§ Aim of the task: Exactly as given, write out all the entries again.
── Records provided
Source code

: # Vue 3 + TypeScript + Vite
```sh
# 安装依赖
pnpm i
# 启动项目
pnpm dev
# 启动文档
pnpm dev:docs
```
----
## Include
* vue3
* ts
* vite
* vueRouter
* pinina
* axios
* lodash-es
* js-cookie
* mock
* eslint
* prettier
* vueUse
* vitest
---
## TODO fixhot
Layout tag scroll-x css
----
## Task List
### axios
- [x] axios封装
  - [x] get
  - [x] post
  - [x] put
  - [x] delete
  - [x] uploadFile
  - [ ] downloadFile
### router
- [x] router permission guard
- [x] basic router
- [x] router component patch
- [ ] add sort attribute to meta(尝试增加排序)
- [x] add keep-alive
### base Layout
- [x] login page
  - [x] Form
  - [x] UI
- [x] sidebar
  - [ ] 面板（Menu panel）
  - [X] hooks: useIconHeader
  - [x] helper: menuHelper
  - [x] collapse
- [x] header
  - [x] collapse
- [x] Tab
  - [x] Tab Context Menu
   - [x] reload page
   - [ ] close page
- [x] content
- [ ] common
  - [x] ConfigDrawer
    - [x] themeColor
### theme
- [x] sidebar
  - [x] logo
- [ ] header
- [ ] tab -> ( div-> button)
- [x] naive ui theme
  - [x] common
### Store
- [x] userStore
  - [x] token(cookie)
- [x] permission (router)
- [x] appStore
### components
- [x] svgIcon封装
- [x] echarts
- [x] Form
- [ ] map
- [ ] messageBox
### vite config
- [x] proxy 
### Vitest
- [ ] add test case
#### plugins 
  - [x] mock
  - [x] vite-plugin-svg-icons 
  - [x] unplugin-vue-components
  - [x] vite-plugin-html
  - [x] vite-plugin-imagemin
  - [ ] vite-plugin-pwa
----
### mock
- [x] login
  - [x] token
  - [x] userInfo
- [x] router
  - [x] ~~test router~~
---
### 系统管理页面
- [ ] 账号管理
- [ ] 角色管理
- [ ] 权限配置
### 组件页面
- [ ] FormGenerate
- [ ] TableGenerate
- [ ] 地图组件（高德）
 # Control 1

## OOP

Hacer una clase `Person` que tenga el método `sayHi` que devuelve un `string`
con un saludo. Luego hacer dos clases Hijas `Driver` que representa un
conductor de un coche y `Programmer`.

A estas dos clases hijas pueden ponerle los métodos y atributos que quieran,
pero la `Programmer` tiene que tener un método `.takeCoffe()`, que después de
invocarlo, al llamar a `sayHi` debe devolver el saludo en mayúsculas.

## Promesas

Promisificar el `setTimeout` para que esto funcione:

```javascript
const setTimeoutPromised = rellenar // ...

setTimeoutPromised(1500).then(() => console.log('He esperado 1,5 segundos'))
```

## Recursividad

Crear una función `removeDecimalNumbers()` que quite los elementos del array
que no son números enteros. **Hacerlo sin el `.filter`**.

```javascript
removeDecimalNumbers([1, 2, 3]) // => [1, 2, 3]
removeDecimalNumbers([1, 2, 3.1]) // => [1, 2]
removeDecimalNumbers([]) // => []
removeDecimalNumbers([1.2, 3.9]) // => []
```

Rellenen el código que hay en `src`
────
§ Answer box:
Source code

: # Vue 3 + TypeScript + Vite
```sh
# 安装依赖
pnpm i
# 启动项目
pnpm dev
# 启动文档
pnpm dev:docs
```
----
## Include
* vue3
* ts
* vite
* vueRouter
* pinina
* axios
* lodash-es
* js-cookie
* mock
* eslint
* prettier
* vueUse
* vitest
---
## TODO fixhot
Layout tag scroll-x css
----
## Task List
### axios
- [x] axios封装
  - [x] get
  - [x] post
  - [x] put
  - [x] delete
  - [x] uploadFile
  - [ ] downloadFile
### router
- [x] router permission guard
- [x] basic router
- [x] router component patch
- [ ] add sort attribute to meta(尝试增加排序)
- [x] add keep-alive
### base Layout
- [x] login page
  - [x] Form
  - [x] UI
- [x] sidebar
  - [ ] 面板（Menu panel）
  - [X] hooks: useIconHeader
  - [x] helper: menuHelper
  - [x] collapse
- [x] header
  - [x] collapse
- [x] Tab
  - [x] Tab Context Menu
   - [x] reload page
   - [ ] close page
- [x] content
- [ ] common
  - [x] ConfigDrawer
    - [x] themeColor
### theme
- [x] sidebar
  - [x] logo
- [ ] header
- [ ] tab -> ( div-> button)
- [x] naive ui theme
  - [x] common
### Store
- [x] userStore
  - [x] token(cookie)
- [x] permission (router)
- [x] appStore
### components
- [x] svgIcon封装
- [x] echarts
- [x] Form
- [ ] map
- [ ] messageBox
### vite config
- [x] proxy 
### Vitest
- [ ] add test case
#### plugins 
  - [x] mock
  - [x] vite-plugin-svg-icons 
  - [x] unplugin-vue-components
  - [x] vite-plugin-html
  - [x] vite-plugin-imagemin
  - [ ] vite-plugin-pwa
----
### mock
- [x] login
  - [x] token
  - [x] userInfo
- [x] router
  - [x] ~~test router~~
---
### 系统管理页面
- [ ] 账号管理
- [ ] 角色管理
- [ ] 权限配置
### 组件页面
- [ ] FormGenerate
- [ ] TableGenerate
- [ ] 地图组件（高德）
 # Control 1

## OOP

Hacer una clase `Person` que tenga el método `sayHi` que devuelve un `string`
con un saludo. Luego hacer dos clases Hijas `Driver` que representa un
conductor de un coche y `Programmer`.

A estas dos clases hijas pueden ponerle los métodos y atributos que quieran,
pero la `Programmer` tiene que tener un método `.takeCoffe()`, que después de
invocarlo, al llamar a `sayHi` debe devolver el saludo en mayúsculas.

## Promesas

Promisificar el `setTimeout` para que esto funcione:

```javascript
const setTimeoutPromised = rellenar // ...

setTimeoutPromised(1500).then(() => console.log('He esperado 1,5 segundos'))
```

## Recursividad

Crear una función `removeDecimalNumbers()` que quite los elementos del array
que no son números enteros. **Hacerlo sin el `.filter`**.

```javascript
removeDecimalNumbers([1, 2, 3]) // => [1, 2, 3]
removeDecimalNumbers([1, 2, 3.1]) // => [1, 2]
removeDecimalNumbers([]) // => []
removeDecimalNumbers([1.2, 3.9]) // => []
```

Rellenen el código que hay en `src`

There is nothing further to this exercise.